::: EXCERPTED RECORDS

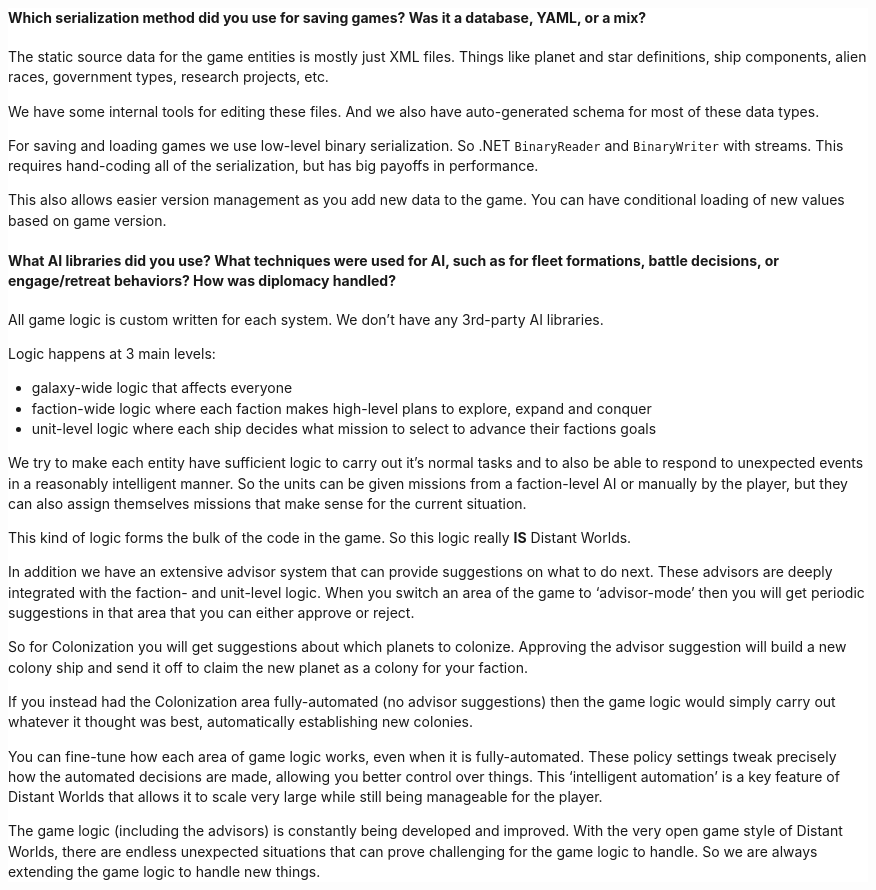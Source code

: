 #### Which serialization method did you use for saving games? Was it a database, YAML, or a mix?

The static source data for the game entities is mostly just XML files. Things like planet and star definitions, ship components, alien races, government types, research projects, etc.

We have some internal tools for editing these files. And we also have auto-generated schema for most of these data types.

For saving and loading games we use low-level binary serialization. So .NET `BinaryReader` and `BinaryWriter` with streams. This requires hand-coding all of the serialization, but has big payoffs in performance.

This also allows easier version management as you add new data to the game. You can have conditional loading of new values based on game version.

#### What AI libraries did you use? What techniques were used for AI, such as for fleet formations, battle decisions, or engage/retreat behaviors? How was diplomacy handled?

All game logic is custom written for each system. We don’t have any 3rd-party AI libraries.

Logic happens at 3 main levels:

- galaxy-wide logic that affects everyone
- faction-wide logic where each faction makes high-level plans to explore, expand and conquer
- unit-level logic where each ship decides what mission to select to advance their factions goals

We try to make each entity have sufficient logic to carry out it’s normal tasks and to also be able to respond to unexpected events in a reasonably intelligent manner. So the units can be given missions from a faction-level AI or manually by the player, but they can also assign themselves missions that make sense for the current situation.

This kind of logic forms the bulk of the code in the game. So this logic really **IS** Distant Worlds.

In addition we have an extensive advisor system that can provide suggestions on what to do next. These advisors are deeply integrated with the faction- and unit-level logic. When you switch an area of the game to ‘advisor-mode’ then you will get periodic suggestions in that area that you can either approve or reject.

So for Colonization you will get suggestions about which planets to colonize. Approving the advisor suggestion will build a new colony ship and send it off to claim the new planet as a colony for your faction.

If you instead had the Colonization area fully-automated (no advisor suggestions) then the game logic would simply carry out whatever it thought was best, automatically establishing new colonies.

You can fine-tune how each area of game logic works, even when it is fully-automated. These policy settings tweak precisely how the automated decisions are made, allowing you better control over things. This ‘intelligent automation’ is a key feature of Distant Worlds that allows it to scale very large while still being manageable for the player.

The game logic (including the advisors) is constantly being developed and improved. With the very open game style of Distant Worlds, there are endless unexpected situations that can prove challenging for the game logic to handle. So we are always extending the game logic to handle new things.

::::::

__WHAT YOU NEED TO DO__.
Copy out every line from the records that has the word "loading".

__SOLUTION FOR THIS TASK__.
For saving and loading games we use low-level binary serialization. So .NET `BinaryReader` and `BinaryWriter` with streams. This requires hand-coding all of the serialization, but has big payoffs in performance.
This also allows easier version management as you add new data to the game. You can have conditional loading of new values based on game version.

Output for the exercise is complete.